I follow a diet that is basically 100% beef, eggs, salmon, and milk (planning to cut out the milk) and I can assure you that it is the easiest possible diet for your digestive system. (For one thing, you completely stop farting.). You have never known poops so small, easy, and quick (because 99% of what you eat is simply absorbed - this diet has no fiber).
Note that there is no truly satisfactory "literature" on ANY diet, because double-blind randomized controlled trials that are of a long enough duration and over a large enough sample size are basically impossible to conduct. The human body is the most complex thing that we know of in the universe.
However, you can follow the work of Dr. Ken Berry or Dr. Shawn Baker to learn more about the carnivore diet -- they've been neck deep in it for years. And the anecdotal evidence is becoming overwhelming -- check ou the success stories at the carnivore.diet website.
Both of those doctors have had their medical licenses revoked, and are the exact type of guru-grifters I was referring to in another comment.
> Also, consider the fact that agriculture is only about 12,000 years old, but human beings have been living on Earth for about 200,000 years (in our current form)
Classic "appeal to nature" fallacy, with no real evidence to back up. If humans were healthier before 12,000 years ago, surely it'd be easy to prove that they had lower mortality rates and longer life expectancy?
First, Dr. Ken Berry has not had his medical license revoked.
Second, Dr. Shawn Baker got involved in a dispute with a hospital system because he began curing people through the carnivore diet rather than through extremely expensive surgery (he is an orthopedic surgeon). This led to the hospital system losing a lot of money. They insisted that he stop curing people, but Dr. Baker refused. They retaliated against him by getting a fraudulent fellow to badmouth his work and get his license revoked. He then went to court and won and his name was cleared completely.
As for your claim that there is no evidence to back up the fact that humans were healthier before 12,000 years ago, what about the fact that they were taller and had fewer dental caries and larger brains? Also, my point was not that humans were healthier then (although they were) but that the carnivore diet was the diet that human beings literally evolved on.
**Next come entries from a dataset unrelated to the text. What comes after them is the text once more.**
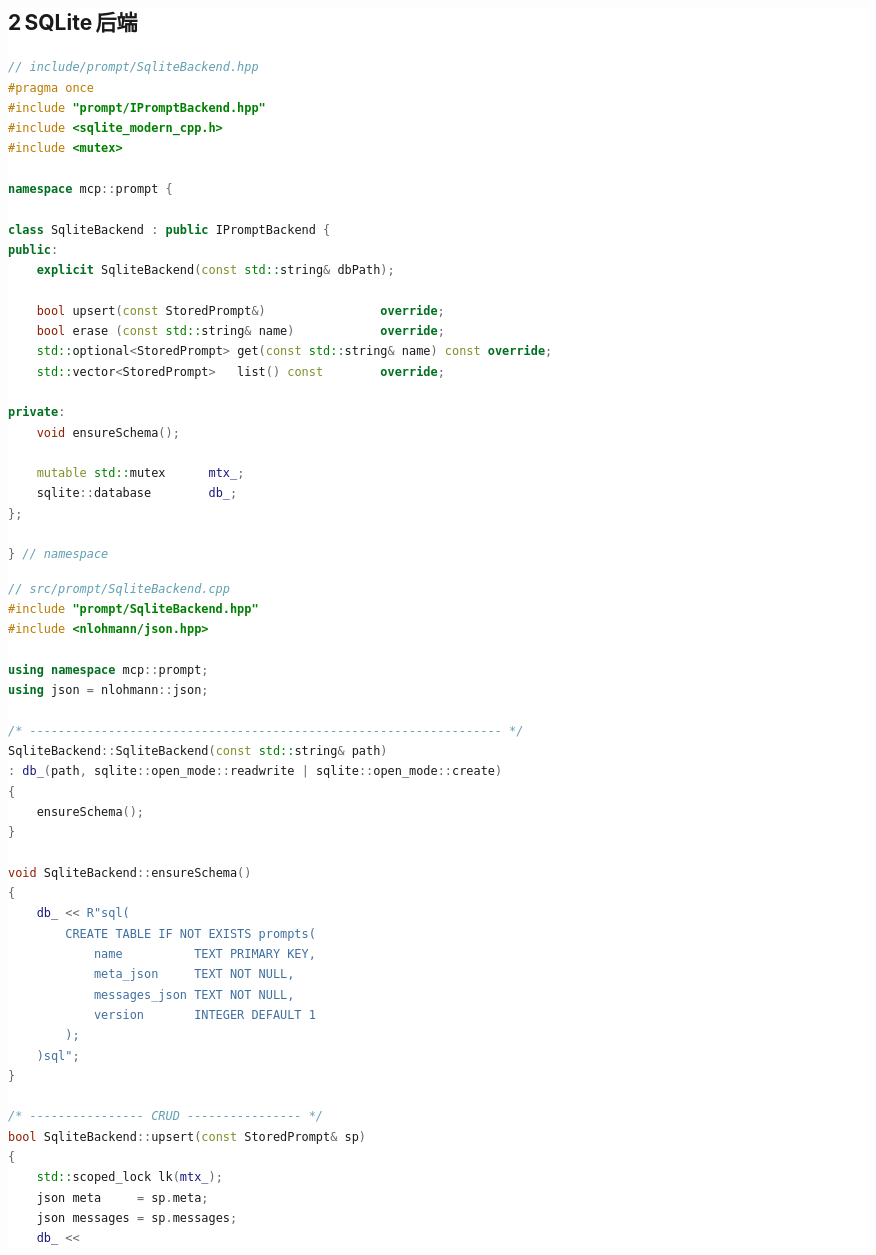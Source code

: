 ## 2 SQLite 后端

```cpp
// include/prompt/SqliteBackend.hpp
#pragma once
#include "prompt/IPromptBackend.hpp"
#include <sqlite_modern_cpp.h>
#include <mutex>

namespace mcp::prompt {

class SqliteBackend : public IPromptBackend {
public:
    explicit SqliteBackend(const std::string& dbPath);

    bool upsert(const StoredPrompt&)                override;
    bool erase (const std::string& name)            override;
    std::optional<StoredPrompt> get(const std::string& name) const override;
    std::vector<StoredPrompt>   list() const        override;

private:
    void ensureSchema();

    mutable std::mutex      mtx_;
    sqlite::database        db_;
};

} // namespace
```

```cpp
// src/prompt/SqliteBackend.cpp
#include "prompt/SqliteBackend.hpp"
#include <nlohmann/json.hpp>

using namespace mcp::prompt;
using json = nlohmann::json;

/* ------------------------------------------------------------------ */
SqliteBackend::SqliteBackend(const std::string& path)
: db_(path, sqlite::open_mode::readwrite | sqlite::open_mode::create)
{
    ensureSchema();
}

void SqliteBackend::ensureSchema()
{
    db_ << R"sql(
        CREATE TABLE IF NOT EXISTS prompts(
            name          TEXT PRIMARY KEY,
            meta_json     TEXT NOT NULL,
            messages_json TEXT NOT NULL,
            version       INTEGER DEFAULT 1
        );
    )sql";
}

/* ---------------- CRUD ---------------- */
bool SqliteBackend::upsert(const StoredPrompt& sp)
{
    std::scoped_lock lk(mtx_);
    json meta     = sp.meta;
    json messages = sp.messages;
    db_ <<
```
It's better to attempt elimination diets rather than a single type (low-fodmap, specific carb, carnivore, etc.) What works for one person may not work for everybody.
The carnivore diet is the ultimate elimination diet. The strict version (in which you eat nothing but ribeye steak) is nutritionally 100% complete and there are people who have been thriving on this diet for over a decade now. Meat is the food that human beings evolved on. Just try it and see for yourself.
> large insurance pools that must span age groups and risk groups.
What you describe (community rating) has been tried and it works. But it requires that a lot of young, healthy people enroll, and seniors receive most of the care. In an inverted demographic pyramid like most Western economies have, this is a ticking time bomb, so costs will continue to rise.
> Mandate at least decent minimal coverage standards
I think a better solution is to allow the government to threaten in negotiating prices with companies as Canada does; it greatly reduces rent-seeking behavior by pharmaceutical companies while allowing them to continue earning profits and innovating. (I understand a lot of the complaints against big pharma but they are actually one of the few sectors of the economy that doesn't park their wealth and actually uses it for substantive R&D, despite what the media will tell you, and countless lives have been saved because of pharma company profits)
Essentially the gist of what I'm saying, as someone who has been involved with and studied this industry for the better part of five years, is that it's much more complex than what meets the eye.